Впрочем, «промыслы» бывали разные — кто-то выпендривался, кто-то чурался дощатого уличного сортира, кто-то блевал со ста граммов, как первокурсница, или, ссылаясь на язву, норовил отвертеться от общего праздника вообще. А Линдт не выпендривался, не ломал доктора наук, охотно хохотал за общим столом и никогда не забывал выставить всем несколько с собой привезенных бутылок чего-нибудь редкого и дорогого — вроде армянского конька или совсем уже невиданного трофейного шнапса.

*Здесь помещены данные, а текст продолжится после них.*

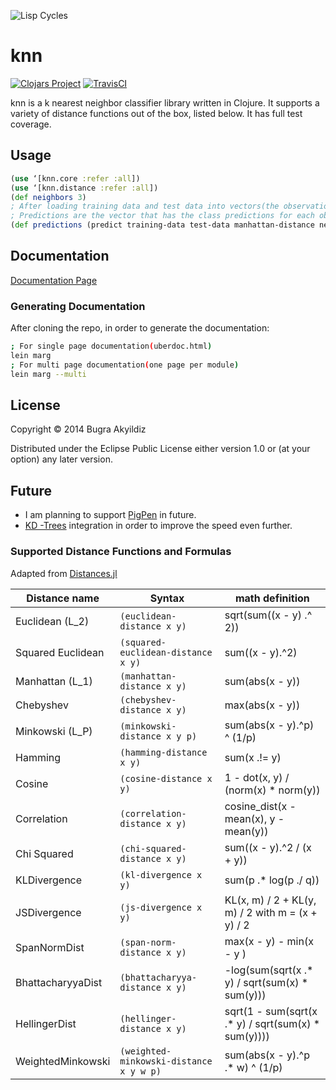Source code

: ![Lisp Cycles](http://imgs.xkcd.com/comics/lisp_cycles.png "These are your father's parentheses")

# knn
[![Clojars Project](http://clojars.org/knn/latest-version.svg)](http://clojars.org/knn)
[![TravisCI](http://img.shields.io/travis/bugra/knn.svg?style=flat)](https://travis-ci.org/bugra/knn)

knn is a k nearest neighbor classifier library written in Clojure. 
It supports a variety of distance functions out of the box, listed below. 
It has full test coverage.

## Usage

```clojure
(use ‘[knn.core :refer :all])
(use ‘[knn.distance :refer :all])
(def neighbors 3)
; After loading training data and test data into vectors(the observation vectors need to be same size)
; Predictions are the vector that has the class predictions for each observation
(def predictions (predict training-data test-data manhattan-distance neighbors)
```

## Documentation
[Documentation Page](http://bugra.github.io/knn/)

### Generating Documentation
After cloning the repo, in order to generate the documentation:  
```bash
; For single page documentation(uberdoc.html)
lein marg
; For multi page documentation(one page per module)
lein marg --multi
```

## License

Copyright © 2014 Bugra Akyildiz

Distributed under the Eclipse Public License either version 1.0 or (at
your option) any later version.

## Future
- I am planning to support [PigPen](https://github.com/Netflix/PigPen) in future.
- [KD -Trees](https://github.com/abscondment/clj-kdtree) integration in order to improve
the speed even further.

### Supported Distance Functions and Formulas
Adapted from [Distances.jl](https://github.com/JuliaStats/Distances.jl)

| Distance name        |  Syntax                                  | math definition     |
| -------------------- | ---------------------------------------- | --------------------|
|  Euclidean (L_2)     |  `(euclidean-distance x y)`              | sqrt(sum((x - y) .^ 2)) |
|  Squared Euclidean   |  `(squared-euclidean-distance x y)`      | sum((x - y).^2) |
|  Manhattan (L_1)     |  `(manhattan-distance x y)`              | sum(abs(x - y)) |
|  Chebyshev           |  `(chebyshev-distance x y)`              | max(abs(x - y)) |
|  Minkowski (L_P)     |  `(minkowski-distance x y p)`            | sum(abs(x - y).^p) ^ (1/p) |
|  Hamming             |  `(hamming-distance x y)`                | sum(x .!= y) |
|  Cosine              |  `(cosine-distance x y)`                 | 1 - dot(x, y) / (norm(x) * norm(y)) |
|  Correlation         |  `(correlation-distance x y)`            | cosine_dist(x - mean(x), y - mean(y)) |
|  Chi Squared         |  `(chi-squared-distance x y)`            | sum((x - y).^2 / (x + y)) |
|  KLDivergence        |  `(kl-divergence x y)`                   | sum(p .* log(p ./ q)) |
|  JSDivergence        |  `(js-divergence x y)`                   | KL(x, m) / 2 + KL(y, m) / 2 with m = (x + y) / 2 |
|  SpanNormDist        |  `(span-norm-distance x y)`              | max(x - y) - min(x - y ) |
|  BhattacharyyaDist   |  `(bhattacharyya-distance x y)`          | -log(sum(sqrt(x .* y) / sqrt(sum(x) * sum(y))) |
|  HellingerDist       |  `(hellinger-distance x y)`              | sqrt(1 - sum(sqrt(x .* y) / sqrt(sum(x) * sum(y)))) |
|  WeightedMinkowski   |  `(weighted-minkowski-distance  x y w p)`| sum(abs(x - y).^p .* w) ^ (1/p)  |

Всеобщая, впрочем, сильно подогретая на спирту приязнь была так велика, что летехе, который однажды совершенно справедливо и без малейшего желания хоть кого-нибудь оскорбить опознал в Лазаре Линдте «жида», накостыляли по шее. Чтоб, значит, научился в людях разбираться, мудак. Лазарь Линдт о прецеденте так и не узнал — а жаль, он любил забавные ситуации, любил лишний раз убедиться в том, что система распознавания «свой-чужой» — штука внеэтническая и надконфессиональная. Он не раз убеждался, что чувство юмора, нравственный склад личности, манера пить или даже природный запах имели куда более принципиальное значение, чем общее гражданство или даже общий хромосомный набор. Это было логично и правильно. Справедливо. И — по этой логике и по этой справедливости — в мире не было, да и не могло быть одиноких людей. Были только не опознавшие своих и оттого вынужденные мыкаться с чужими.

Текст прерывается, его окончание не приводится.